この街で一番のお偉いさんであろう人が俺ら三人と軍の人たちに向かって頭を下げる。

それもそうだろう。今回の襲撃による死者はなんとゼロ人であったからだ。

もちろんけが人は少なからずいたが、それでも死者がいないというのは大快挙と言えよう。


「いえ、私たちは私たちの責務を全うしたまで。それにしても、私たちは到着が少し遅れたと思ったのだが、それまでは誰かが戦っていたのか?」


父上がそのお偉いさんに向かって話しかける。が、俺は多分その答えを知っている。


「それはですね・・・」

「あのヴェルって女性の家族が結界魔法を張っていたからじゃないですか?」

「! し、知っているのですか!?」

「先ほど会いまして。現に俺も助けられましたし」

「カイムが言っていることは本当なのか?」

「え、ええ。この街は数年前に彼女たち一家がフラッと訪れるや否や結界魔法を張ってくれてそれからはこの街が魔物の襲来におびえることはなくなりました。どうやら今回はそれを壊すほどの魔物が襲ってみたいですが時間は十分に稼いでくれたようで、フェニクス様の協力も相まって事態はこんなに軽く収まりました」

「そ、そうなんですか・・・。すごいなぁ」


「ヴェル? あぁあの助太刀に入ってくれたあの女性か。で? カイムはその女性に惚れたりしたのか?」

「ぶっ!?」


あまりにも藪から棒にお父様が変なことを言うもんだから口からいろいろなものが出る。

色々なものといっても唾と息しか出なかったけど。


「お、お父様!? な、何を言い出すのですか急に!!?」

「お、カイムそれはいいな。兄さんとしてそれは応援するぞ」

「グルフ兄様まで!? そそそそんなことありません!!!」

「前からお前は女性に興味があるのか不安になる節が多々あったからな・・・、いや別にそういうのを否定しているわけではないが男同士では世継ぎが生まれないではないか」

「お父様!!! そ、そっちの節は大丈夫です・・・」

「そっちの? じゃあこっちはどうなんだ? お前はすぐに顔に出るからな。その女性について聞いている時のお前の顔は何とも嬉しそうであったぞ。戦っている時も息ぴったりで見ていてほほえましかったし」


「いや、その・・・」

「ふっ、まぁいい。では私たちは王都に戻って報告してくる。これからもこの街のことを頼んだぞ」

「は、はい! ありがとうございました!!」


そういうお偉いさんに背を向け俺らは空を舞った。

お偉いさんの名前は覚えれなかったけど、あの人の名前はもう頭から離れない。


「ヴェル・・・、ヴェルか・・・」


こうして俺らは夕焼けの中空を飛び、王都へと向かった。




*****


あれから一年間の俺の猛アタックの末、ついにヴェルとお付き合いできることになった。

何故一年かかったかというと、単純に俺は学生だったしそう毎度毎度彼女のいる街まで行くわけにはいかなかったからというのもあるが単純に


「私なんかが侯爵家の方とお付き合いするわけにはいきません」


と振られ続けたからだ。

まぁそうだろう。誰が何と言おうと身分の差は明らかだし、加えて私は次期当主候補だからもうお父様とグルフ兄さんを除いた親族からは非難の嵐だった。

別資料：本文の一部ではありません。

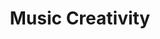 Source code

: ---
pid: ch827
title: Music Creativity
location_transcription: 
coordinates: "[-75.164517211948, 39.952549790569]"
zipcode: NJ07762
gen_neighborhood: 
neighborhood: 
outside_phl: 'Spring Lake NJ '
age: '22'
age_range: 20-29
instagram: 
image_file_name: ch_827.jpg
proposal_transcription: |-
  Instruments
  Music Notes
  Multi-Cultural Musical References
topic: Music
topic_summary: '0'
type: Other No Form
keywords_other: creativity
credit: 
image_labels: 
twitter: 
facebook: 
permalink: "/monuments/ch827/"
layout: item-page
---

もともとフェニクス家は火魔法の適合者としか結婚しないという暗黙の了解があったのもあり、それはもうひどいものだった。


だが私は若く、そして浅はかだった。

このころの私は私が当主になればそんなもの変えられると思っていたから深く考えてはおらず、当主もヴェルのどっちもあきらめるつもりはなかった。

周りからは冷たい目で見られ、想い人には振り向いてもらえない。

そんな日々が長いこと続いたのだがそれはある日突然終わることとなった。


この一年の私の猛アタックに遂にヴェルが折れて私とお付き合いしてくれることになったのだ。


そして私は愚直ゆえにすぐに周りに報告した。

もともと顔見知りだった父上は歓迎してくれたし、兄さんも「これで当主は私のものだ・・・!」と喜んでくれた。もちろん「当主を譲る気はありません」と言っておいたが。

周りからの評価はもはや言うまでもないだろう。


それでも私は逆らい続けた。

しきたりに、身分差に、歴史に。


こうした中で意外だったのが、割と若い人たちには認められたということだ。

まぁ中には当主になるわけないからいいだろうと言う人もいたであろうが、それでも徐々にだが「そういうのもあっていいんじゃないか?」という雰囲気がフェニクス家内で広がってきたのだった。

ここにきて、フェニクス家のしきたりを疑うものが増えてきたのだ。

また、ヴェルの人柄がそうさせたともいえよう。


薪密院のものたちは断固反対し続けていたが。



こうして付き合い始めて結婚を視野に入れ始めたころにヴェルには王都にある私たちの本殿、まぁ今のこの家だ。に移ってもらうことになった私には、いろいろな不安があった。


他のものからの嫌がらせや僻み、などなど数えきれないほどの要素はあったけど、それでも私は当主と彼女を諦めることは出来なかった。


もちろん他属性のしかも平民と付き合っていると公表した後からは馬車馬のごとく働いたし、ヴェルも応援してくれた。

そのかいもあってか知らないが、二人で住むようになっても特にこれといった変化はなかったといえよう。


そして私が22歳、ヴェルが23歳の時に私たちはつつましくも挙式した。

やはり反対するものが多く、ひそかに行ったほうが良いという判断のもとだった。

これに関しても、賛成してくれたのは父上とグルフ兄さんだけだった。だが、半ば強引に押し切ったが何の後悔もなかった。


それからの日々は本当に充実しておりすべての景色が華やいで見えていた。

だんだんとだが異属性婚に賛同してくれるものも増えてきてすべてが追い風になっているようにさえ感じていた。


あの日までは。


あれはーー、確か私が25歳のときであった。

突然私とグルフ兄さん、そしてロットがお父様の部屋に呼ばれた時の事だ。

風が強く庭の木々が靡く音が部屋に向かう中に聞こえ、部屋の窓から見えた雨空を私は今でも覚えている。



「次の当主だが・・・カイムにすることにした」


そう父上が言った直後、家の近くに雷が落ち、俺らを白く照らした。

その雷は、俺とグルフ兄さまの大切な何かを切り裂いた。